The Pajama Caper:
The controversy arose over a US embargo forbidding US business to trade with Cuba and concerned whether or not the embargo could be enforced in Canada. Wal-Mart was selling Cuban made pajamas in Canada. When Wal-Mart officials in the United States became aware of the origin of manufacture, they issued an order to remove all the offending pajamas because it is against US law (the Helms Burton Act) for a US company or any of its foreign subsidiaries to trade with Cuba. Canada was incensed at the intrusion of US law on Canadian citizens. The Canadians felt they should have the choice of buying Cuban made pajamas.

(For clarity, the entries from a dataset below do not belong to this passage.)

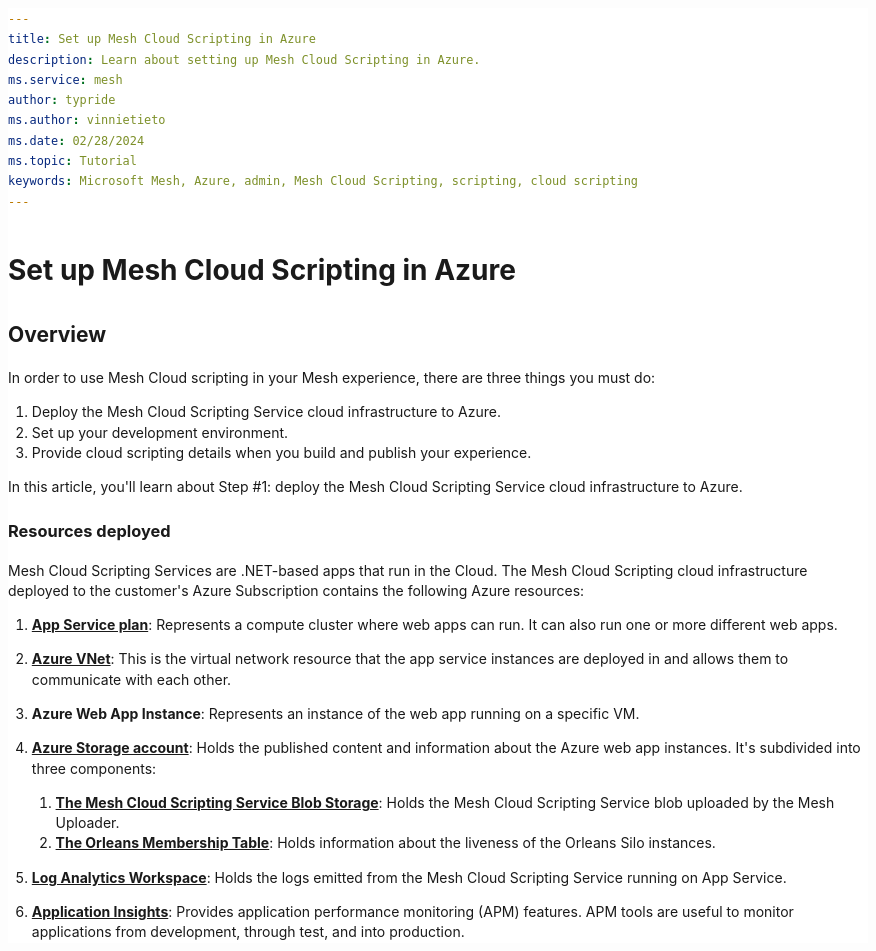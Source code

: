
 ```yaml
---
title: Set up Mesh Cloud Scripting in Azure
description: Learn about setting up Mesh Cloud Scripting in Azure.
ms.service: mesh
author: typride
ms.author: vinnietieto
ms.date: 02/28/2024
ms.topic: Tutorial
keywords: Microsoft Mesh, Azure, admin, Mesh Cloud Scripting, scripting, cloud scripting
---
```


# Set up Mesh Cloud Scripting in Azure

## Overview

In order to use Mesh Cloud scripting in your Mesh experience, there are three things you must do:

1. Deploy the Mesh Cloud Scripting Service cloud infrastructure to Azure.
2. Set up your development environment.  
1. Provide cloud scripting details when you build and publish your experience.

In this article, you'll learn about Step #1: deploy the Mesh Cloud Scripting Service cloud infrastructure to Azure.

### Resources deployed

Mesh Cloud Scripting Services are .NET-based apps that run in the Cloud. The Mesh Cloud Scripting cloud infrastructure deployed to the customer's Azure Subscription contains the following Azure resources:

1. **[App Service plan](/azure/app-service/overview-hosting-plans)**: Represents a compute cluster where web apps can run. It can also run one or more different web apps.

1. **[Azure VNet](/azure/virtual-network/virtual-networks-overview)**: This is the virtual network resource that the app service instances are deployed in and allows them to communicate with each other.

1. **Azure Web App Instance**: Represents an instance of the web app running on a specific VM.
1. **[Azure Storage account](/azure/storage/common/storage-account-overview)**: Holds the published content and information about the Azure web app instances. It's subdivided into three components:
    1. **[The Mesh Cloud Scripting Service Blob Storage](/azure/storage/blobs/storage-blobs-introduction)**: Holds the Mesh Cloud Scripting Service blob uploaded by the Mesh Uploader.
    2. **[The Orleans Membership Table](/dotnet/orleans/overview)**: Holds information about the liveness of the Orleans Silo instances.
1. **[Log Analytics Workspace](/azure/azure-monitor/logs/quick-create-workspace?tabs=azure-portal)**: Holds the logs emitted from the Mesh Cloud Scripting Service running on App Service.
1. **[Application Insights](/azure/azure-monitor/app/app-insights-overview?tabs=net)**: Provides application performance monitoring (APM) features. APM tools are useful to monitor applications from development, through test, and into production.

Wal-Mart was thus caught in the middle of conflicting laws in Canada and the United States and Canada – US foreign policy feud over the extra territoriality of US law. Wal-Mart Canada would be breaking US law if it continued to sell the pajamas, and it would be subject to a million dollar fine and possible imprisonment of its managers. However, if the company pulled the pajamas out of Canadian stores as the home office ordered, it would be subject to a $ 1.2 million fins under Canadian law. After discussion with Canadian authorities, Wal-Mart resumed selling the pajamas. Canada was upset with the United States for attempting to impose its laws on Canadian companies (Wal-Mart Canada is a subsidiary of Wal-Mart US) while the United States says that Wal-Mart was violating its laws in not abiding by the boycott with Cuba. The situation illustrates the reality of the legal environment and international marketing companies are subject to both home country laws and host country laws when doing business in another country. The federal government finally settled with Wal-Mart in 2003 and the pajama caper was finally closed.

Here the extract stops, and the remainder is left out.